Materials provided:

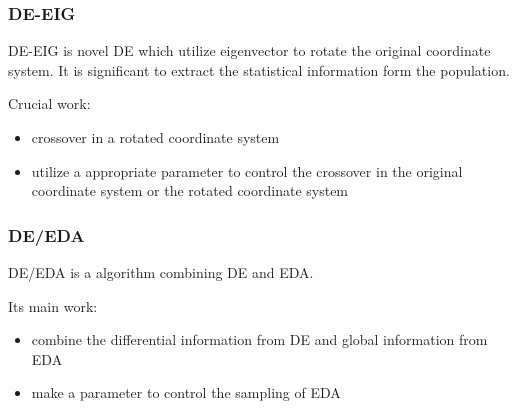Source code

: \documentclass[xcolor=dvipsnames]{beamer}
\begin{document}
    \begin{frame}
    \frametitle{DE-EIG}
    DE-EIG is novel DE which utilize eigenvector to rotate the original coordinate system. It is significant to extract the statistical information form the population.
    \begin{block}{Crucial work:}
    \begin{itemize}
    \item crossover in a rotated coordinate system
    \item utilize a appropriate parameter to control the crossover in the original coordinate system or the rotated coordinate system
    \end{itemize}
    \end{block}
    \end{frame}

    \begin{frame}
    \frametitle{DE/EDA}
    DE/EDA is a algorithm combining DE and EDA. 
    
    Its main work:
    \begin{itemize}
    \item combine the differential information from DE and global information from EDA
    \item make a parameter to control the sampling of EDA
    \end{itemize}
    \end{frame}
\end{document}
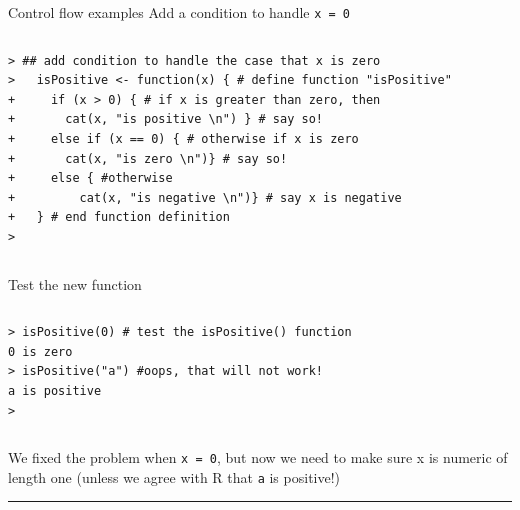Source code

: \documentclass[table,smaller]{beamer}
\begin{document}
\begin{frame}[fragile,label=sec-6-3]{Control flow examples}
 Add a condition to handle \texttt{x = 0}

\vspace{-.5em}
\begin{columns}
\begin{block}{}
\begin{verbatim}
> ## add condition to handle the case that x is zero
>   isPositive <- function(x) { # define function "isPositive"
+     if (x > 0) { # if x is greater than zero, then
+       cat(x, "is positive \n") } # say so! 
+     else if (x == 0) { # otherwise if x is zero
+       cat(x, "is zero \n")} # say so!
+     else { #otherwise
+         cat(x, "is negative \n")} # say x is negative
+   } # end function definition
>
\end{verbatim}
\end{block}
\end{columns}
\vspace{.5em}

Test the new function

\vspace{-.5em}
\begin{columns}
\begin{block}{}
\begin{verbatim}
> isPositive(0) # test the isPositive() function
0 is zero 
> isPositive("a") #oops, that will not work!
a is positive 
>
\end{verbatim}
\end{block}
\end{columns}
\vspace{.5em}

We fixed the problem when \texttt{x = 0}, but now we need to make sure x is numeric of length one (unless we agree with R that \texttt{a} is positive!)

\rule{\linewidth}{0.5pt}
\end{frame}
\end{document}
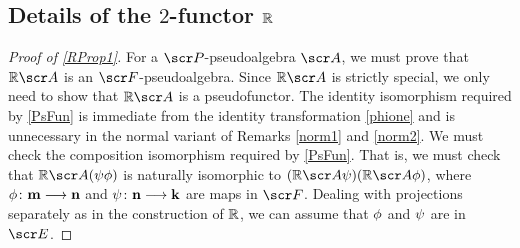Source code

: \documentclass{amsart}
\theoremstyle{definition}
\numberwithin{equation}{section}
\begin{document}
\subsection{Details of the $2$-functor $\bR$}\label{Rdetails}

\begin{proof}[Proof of \autoref{RProp1}] For a $\sP$-pseudoalgebra $\sA$, we must prove that $\bR\sA$ is an $\sF$-pseudoalgebra.  Since $\bR\sA$ is strictly special, we only need to show that $\bR\sA$ is a pseudofunctor.  The identity isomorphism required by \autoref{PsFun} is immediate from the identity transformation \autoref{phione} and is unnecessary in the normal variant of Remarks \ref{norm1} and \ref{norm2}.  We must check the composition isomorphism required by \autoref{PsFun}.   That is, we
must check that $\bR\sA(\psi\phi)$ is naturally isomorphic to $(\bR\sA\psi)(\bR\sA\phi)$, where $\phi\colon \textbf{m}\rtarr\textbf{n}$ and $\psi\colon \textbf{n}\rtarr\textbf{k}$ are maps in $\sF$.  Dealing with projections separately as in the construction of $\bR$, we can assume that $\ph$ and $\ps$ are in $\sE$.  


\end{proof}
\end{document}
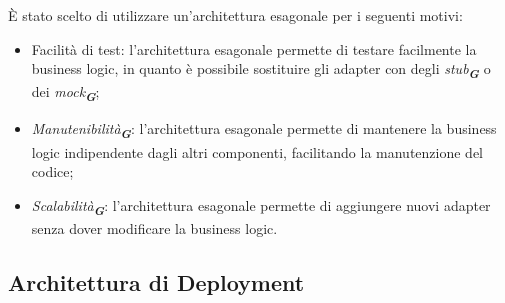 È stato scelto di utilizzare un'architettura esagonale per i seguenti motivi:
\begin{itemize}
    \item Facilità di test: l'architettura esagonale permette di testare facilmente la business logic, in quanto è possibile sostituire gli adapter con degli \emph{stub}\textsubscript{\textbf{\textit{G}}} o dei \emph{mock}\textsubscript{\textbf{\textit{G}}};
    \item \emph{Manutenibilità}\textsubscript{\textbf{\textit{G}}}: l'architettura esagonale permette di mantenere la business logic indipendente dagli altri componenti, facilitando la manutenzione del codice;
    \item \emph{Scalabilità}\textsubscript{\textbf{\textit{G}}}: l'architettura esagonale permette di aggiungere nuovi adapter senza dover modificare la business logic.
\end{itemize}

\subsection{Architettura di Deployment}


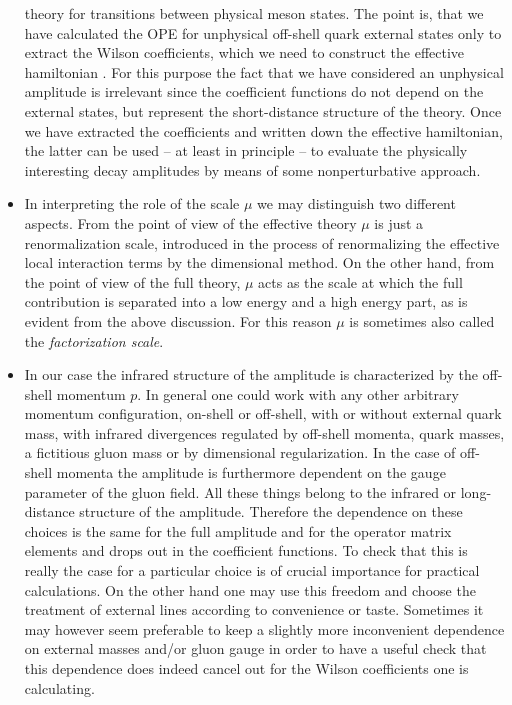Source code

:\begin{itemize}
theory for transitions between physical meson states. The point is,
that we have calculated the OPE for unphysical off-shell quark
external states only to extract the Wilson coefficients, which we
need to construct the effective hamiltonian . For this
purpose the fact that we have considered an unphysical amplitude is
irrelevant since the coefficient functions do not depend on the
external states, but represent the short-distance structure of the
theory. Once we have extracted the coefficients and written down
the effective hamiltonian, the latter can be used -- at least in
principle -- to evaluate the physically interesting decay amplitudes
by means of some nonperturbative approach.
\item In interpreting the role of the scale $\mu$ we may distinguish
two different aspects. From the point of view of the effective
theory $\mu$ is just a renormalization scale, introduced in the
process of renormalizing the effective local interaction terms by
the dimensional method. On the other hand, from the point of view of
the full theory, $\mu$ acts as the scale at which the full
contribution is separated into a low energy and a high energy part,
as is evident from the above discussion. For this reason $\mu$ is
sometimes also called the {\it factorization scale}.
\item In our case the infrared structure of the amplitude is
characterized by the off-shell momentum $p$.
In general one could work with any other arbitrary momentum
configuration, on-shell or off-shell, with or without external
quark mass, with infrared divergences regulated by off-shell
momenta, quark masses, a fictitious gluon mass or by dimensional
regularization. In the case of off-shell momenta the amplitude is
furthermore dependent on the gauge parameter of the gluon field.
All these things belong to the infrared or long-distance structure of
the amplitude. Therefore the dependence on these choices is the same
for the full amplitude and for the operator matrix elements and
drops out in the coefficient functions. To check that this is really
the case for a particular choice is of crucial importance for
practical calculations. On the other hand one may use this freedom and
choose the treatment of external lines according to convenience or
taste. Sometimes it may however seem preferable to keep a slightly more
inconvenient dependence on external masses and/or gluon gauge in
order to have a useful check that this dependence does indeed cancel
out for the Wilson coefficients one is calculating.
\end{itemize}

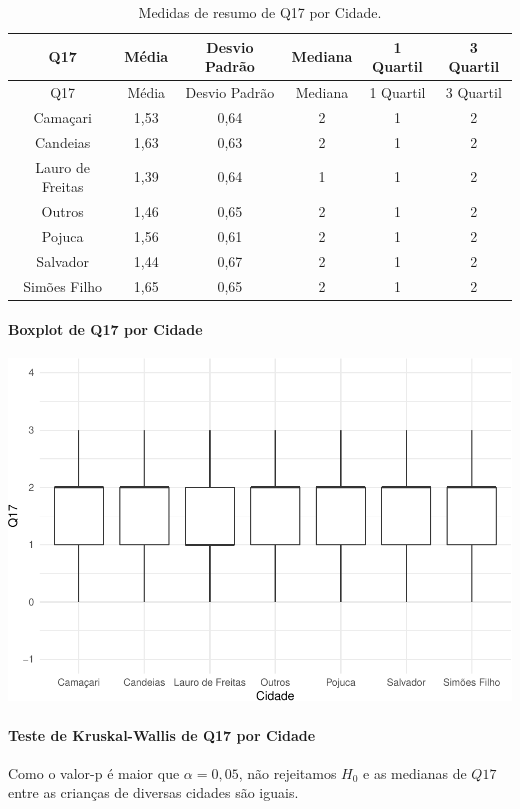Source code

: \documentclass[]{article}
\let\oldparagraph\paragraph
\renewcommand{\paragraph}[1]{\oldparagraph{#1}\mbox{}}
\begin{document}
\begin{longtable}[]{@{}cccccc@{}}
\caption{\label{tab:unnamed-chunk-184}Medidas de resumo de Q17 por Cidade.}\tabularnewline
\toprule
Q17 & Média & Desvio Padrão & Mediana & 1 Quartil & 3 Quartil\tabularnewline
\midrule
\endfirsthead
\toprule
Q17 & Média & Desvio Padrão & Mediana & 1 Quartil & 3 Quartil\tabularnewline
\midrule
\endhead
Camaçari & 1,53 & 0,64 & 2 & 1 & 2\tabularnewline
Candeias & 1,63 & 0,63 & 2 & 1 & 2\tabularnewline
Lauro de Freitas & 1,39 & 0,64 & 1 & 1 & 2\tabularnewline
Outros & 1,46 & 0,65 & 2 & 1 & 2\tabularnewline
Pojuca & 1,56 & 0,61 & 2 & 1 & 2\tabularnewline
Salvador & 1,44 & 0,67 & 2 & 1 & 2\tabularnewline
Simões Filho & 1,65 & 0,65 & 2 & 1 & 2\tabularnewline
\bottomrule
\end{longtable}

\hypertarget{boxplot-de-q17-por-cidade}{%
\paragraph{Boxplot de Q17 por Cidade}\label{boxplot-de-q17-por-cidade}}

\begin{center}\includegraphics[width=0.75\linewidth]{relatorio_files/figure-latex/unnamed-chunk-185-1} \end{center}

\hypertarget{teste-de-kruskal-wallis-de-q17-por-cidade}{%
\paragraph{Teste de Kruskal-Wallis de Q17 por Cidade}\label{teste-de-kruskal-wallis-de-q17-por-cidade}}

Como o valor-p é maior que \(\alpha=0,05\), não rejeitamos \(H_0\) e as medianas de \(Q17\) entre as crianças de diversas cidades são iguais.
\end{document}
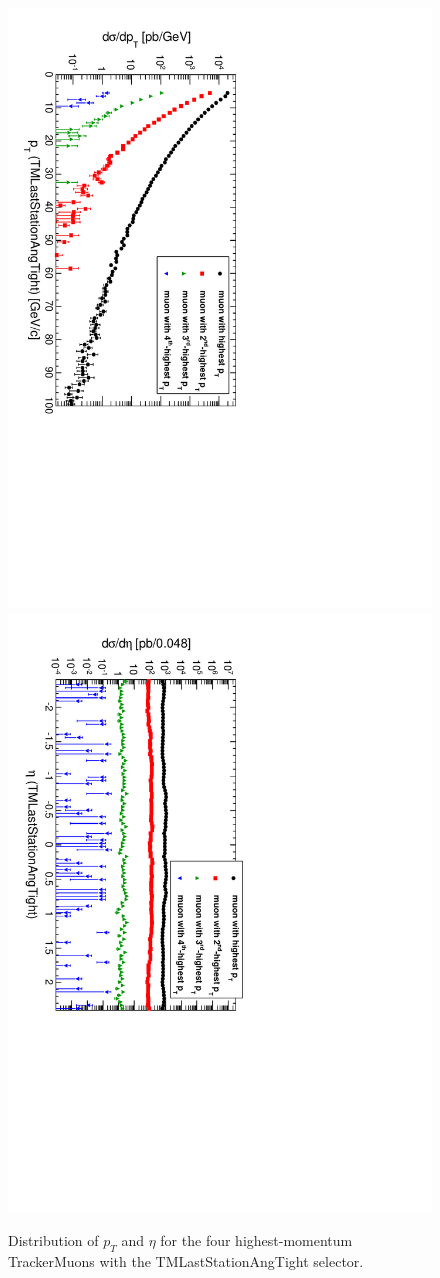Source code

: \documentclass[12pt]{article}
\begin{document}
\begin{figure}
\includegraphics[height=0.5\linewidth, angle=90]{fig/backgroundsMatching_plot/ptcurves_TMLastStationAngTight.pdf}
\includegraphics[height=0.5\linewidth, angle=90]{fig/backgroundsMatching_plot/etacurves_TMLastStationAngTight.pdf}

\caption{Distribution of $p_T$ and $\eta$ for the four highest-momentum TrackerMuons with the TMLastStationAngTight selector. \label{fig:curves_TMLastStationAngTight}}
\end{figure}
\end{document}
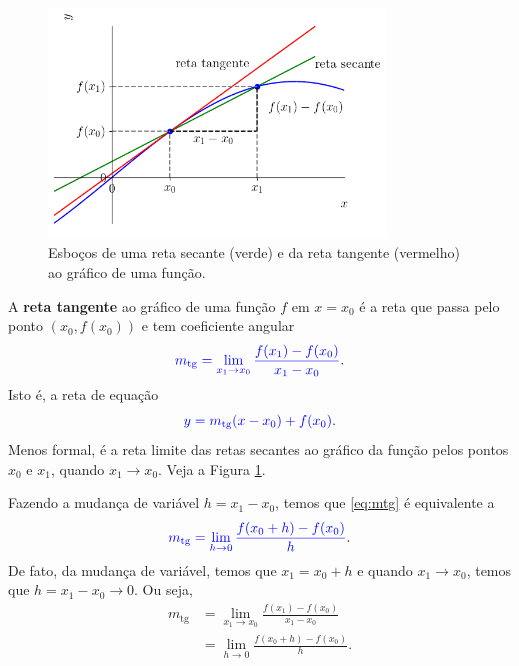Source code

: \begin{figure}[H]
  \centering
  \includegraphics[width=0.8\textwidth]{./cap_deriv/dados/fig_retsectg/fig}
  \caption{Esboços de uma reta secante (verde) e da reta tangente (vermelho) ao gráfico de uma função.}
  \label{fig:retsectg}
\end{figure}

A {\bf reta tangente} ao gráfico de uma função $f$ em $x=x_0$ é a reta que passa pelo ponto $(x_0, f(x_0))$ e tem coeficiente angular
\begin{equation}\label{eq:mtg}
  {\color{blue}m_{\text{tg}} = \lim_{x_1\to x_0} \frac{f(x_1)-f(x_0)}{x_1-x_0}}.
\end{equation}
Isto é, a reta de equação
\begin{equation}
  {\color{blue}y = m_{\text{tg}}(x-x_0)+f(x_0)}.
\end{equation}
Menos formal, é a reta limite das retas secantes ao gráfico da função pelos pontos $x_0$ e $x_1$, quando $x_1\to x_0$. Veja a Figura \ref{fig:retsectg}.

\begin{obs}
  Fazendo a mudança de variável $h = x_1-x_0$, temos que \eqref{eq:mtg} é equivalente a
  \begin{equation}
    {\color{blue}m_{\text{tg}} = \lim_{h\to 0} \frac{f(x_0+h)-f(x_0)}{h}}.
  \end{equation}
  De fato, da mudança de variável, temos que $x_1 = x_0+h$ e quando $x_1\to x_0$, temos que $h = x_1-x_0\to 0$. Ou seja,
  \begin{align}
    m_{\text{tg}} &= \lim_{x_1\to x_0} \frac{f(x_1)-f(x_0)}{x_1-x_0}\\
                  &= \lim_{h\to 0} \frac{f(x_0+h)-f(x_0)}{h}.
  \end{align}
\end{obs}

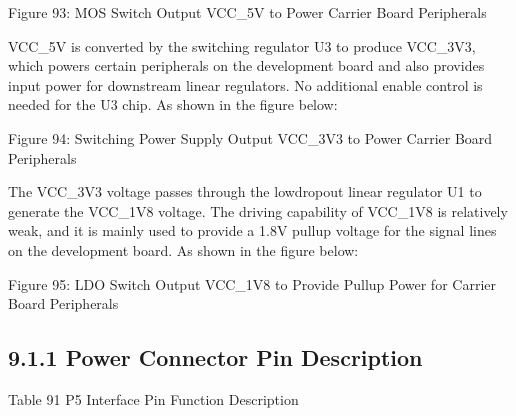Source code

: \documentclass[letterpaper,10pt,openany,english]{sphinxmanual}
\begin{document}
\sphinxAtStartPar
{}

\sphinxAtStartPar
Figure 9\sphinxhyphen{}3: MOS Switch Output VCC\_5V to Power Carrier Board Peripherals

\sphinxAtStartPar
VCC\_5V is converted by the switching regulator U3 to produce VCC\_3V3, which powers certain peripherals on the development board and also provides input power for downstream linear regulators. No additional enable control is needed for the U3 chip. As shown in the figure below:

\sphinxAtStartPar
{}

\sphinxAtStartPar
Figure 9\sphinxhyphen{}4: Switching Power Supply Output VCC\_3V3 to Power Carrier Board Peripherals

\sphinxAtStartPar
The VCC\_3V3 voltage passes through the low\sphinxhyphen{}dropout linear regulator U1 to generate the VCC\_1V8 voltage. The driving capability of VCC\_1V8 is relatively weak, and it is mainly used to provide a 1.8V pull\sphinxhyphen{}up voltage for the signal lines on the development board. As shown in the figure below:

\sphinxAtStartPar
{}

\sphinxAtStartPar
Figure 9\sphinxhyphen{}5: LDO Switch Output VCC\_1V8 to Provide Pull\sphinxhyphen{}up Power for Carrier Board Peripherals


\subsection{9.1.1 Power Connector Pin Description}
\label{\detokenize{hardware:power-connector-pin-description}}
\sphinxAtStartPar
Table 9\sphinxhyphen{}1 P5 Interface Pin Function Description
\end{document}
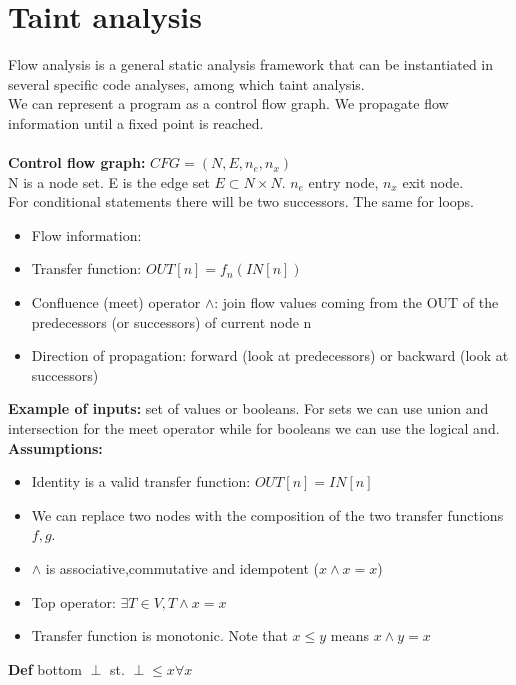 \documentclass[10pt,a4paper]{article}
\begin{document}
\section{Taint analysis}
Flow analysis is a general static analysis framework that can be instantiated in several specific code analyses, among which taint analysis.\\
We can represent a program as a control flow graph. We propagate flow information until a fixed point is reached.\\\\
\textbf{Control flow graph:} $CFG = (N,E,n_e,n_x)$\\
N is a node set. E is the edge set $E \subset N \times N$. $n_e$ entry node, $n_x$ exit node.\\
For conditional statements there will be two successors. The same for loops.
\begin{itemize}
\item Flow information: 
\item Transfer function: $OUT[n]= f_n(IN[n])$
\item Confluence (meet) operator $\wedge$: join flow values coming from the OUT of the predecessors (or successors) of current node n
\item Direction of propagation: forward (look at predecessors) or backward (look at successors)
\end{itemize}
\textbf{Example of inputs:} set of values or booleans. For sets we can use union and intersection for the meet operator while for booleans we can use the logical and.\\
\textbf{Assumptions:}
\begin{itemize}
\item Identity is a valid transfer function: $OUT[n] = IN[n]$\\
\item We can replace two nodes with the composition of the two transfer functions $f,g$.\\
\item $\wedge$ is associative,commutative and idempotent ($x \wedge x = x$)\\
\item Top operator: $\exists T \in V,T \wedge x = x$\\
\item Transfer function is monotonic. Note that $x \leq y$ means $x \wedge y = x$
\end{itemize}
\textbf{Def} bottom $\perp$ st. $\perp \leq x \forall x$\\
\end{document}
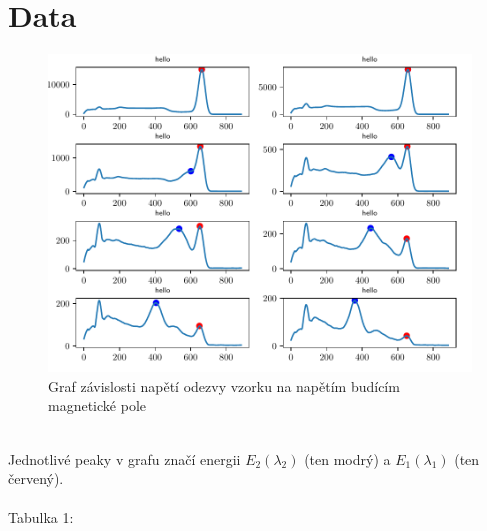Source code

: \documentclass{article}
\begin{document}
\section{}
\newpage
\section{Data}
\begin{figure}[h]
  \hspace*{-1em}
  \includegraphics[scale=0.8]{figs/fig1.pdf}
  \caption{Graf závislosti napětí odezvy vzorku na napětím budícím magnetické pole}
\end{figure}
\\
Jednotlivé peaky v grafu značí energii $E_{2}(\lambda_{2})$ (ten modrý) a $E_{1}(\lambda_{1})$ (ten červený).\\
\\
\footnotesize{Tabulka 1:}\\
\end{document}
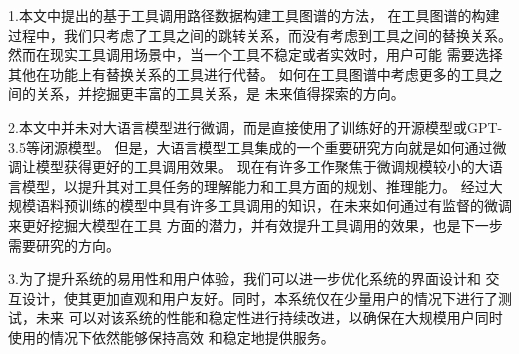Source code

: \indent 1.本文中提出的基于工具调用路径数据构建工具图谱的方法，
在工具图谱的构建过程中，我们只考虑了工具之间的跳转关系，而没有考虑到工具之间的替换关系。
然而在现实工具调用场景中，当一个工具不稳定或者实效时，用户可能
需要选择其他在功能上有替换关系的工具进行代替。
如何在工具图谱中考虑更多的工具之间的关系，并挖掘更丰富的工具关系，是
未来值得探索的方向。

\indent 2.本文中并未对大语言模型进行微调，而是直接使用了训练好的开源模型或GPT-3.5等闭源模型。
但是，大语言模型工具集成的一个重要研究方向就是如何通过微调让模型获得更好的工具调用效果。
现在有许多工作聚焦于微调规模较小的大语言模型，以提升其对工具任务的理解能力和工具方面的规划、推理能力。
经过大规模语料预训练的模型中具有许多工具调用的知识，在未来如何通过有监督的微调来更好挖掘大模型在工具
方面的潜力，并有效提升工具调用的效果，也是下一步需要研究的方向。

\indent 3.为了提升系统的易用性和用户体验，我们可以进一步优化系统的界面设计和
交互设计，使其更加直观和用户友好。同时，本系统仅在少量用户的情况下进行了测试，未来
可以对该系统的性能和稳定性进行持续改进，以确保在大规模用户同时使用的情况下依然能够保持高效
和稳定地提供服务。
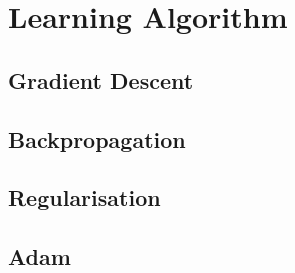 \section{Learning Algorithm}
\label{learning_algorithm}
\subsection{Gradient Descent}
\subsection{Backpropagation}
\subsection{Regularisation}
\label{early_stopping}
\subsection{Adam}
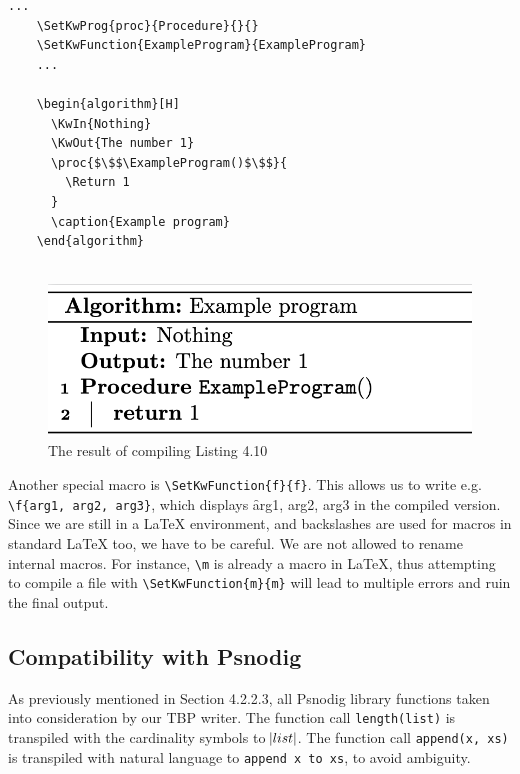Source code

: \begin{lstlisting}[caption={Example program with Algorithm2e to show macros in action}, captionpos=b]
    ...
    \SetKwProg{proc}{Procedure}{}{}
    \SetKwFunction{ExampleProgram}{ExampleProgram}
    ...
        
    \begin{algorithm}[H]
      \KwIn{Nothing}
      \KwOut{The number 1}
      \proc{$\$$\ExampleProgram()$\$$}{
        \Return 1
      }
      \caption{Example program}
    \end{algorithm}
    
\end{lstlisting}

\begin{figure}[ht]
    \centering
    \includegraphics[scale=0.6]{assets/exampleProgramAlgorithm2e.png}
    \caption{The result of compiling Listing 4.10}
    \label{fig:algorithm2e_mini_example}
\end{figure}

Another special macro is \texttt{\textbackslash SetKwFunction\{f\}\{f\}}. This allows us to write e.g. \texttt{\textbackslash f\{arg1, arg2, arg3\}}, which displays \f{arg1, arg2, arg3} in the compiled version. \hfill \\

Since we are still in a LaTeX environment, and backslashes are used for macros in standard LaTeX too, we have to be careful. We are not allowed to rename internal macros. For instance, \texttt{\textbackslash m} is already a macro in LaTeX, thus attempting to compile a file with \texttt{\textbackslash SetKwFunction\{m\}\{m\}} will lead to multiple errors and ruin the final output.

\subsection{Compatibility with Psnodig}

As previously mentioned in Section 4.2.2.3, all Psnodig library functions taken into consideration by our TBP writer. The function call \texttt{length(list)} is transpiled with the cardinality symbols to \hspace{.01cm} $\abs{list}$. The function call \texttt{append(x, xs)} is transpiled with natural language to \texttt{append x to xs}, to avoid ambiguity. \hfill \\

Your objective: Return all lines from the entries that contain the string "coordinate".

Answer to the problem:
    DE-EIG is novel DE which utilize eigenvector to rotate the original coordinate system. It is significant to extract the statistical information form the population.
    \item crossover in a rotated coordinate system
    \item utilize a appropriate parameter to control the crossover in the original coordinate system or the rotated coordinate system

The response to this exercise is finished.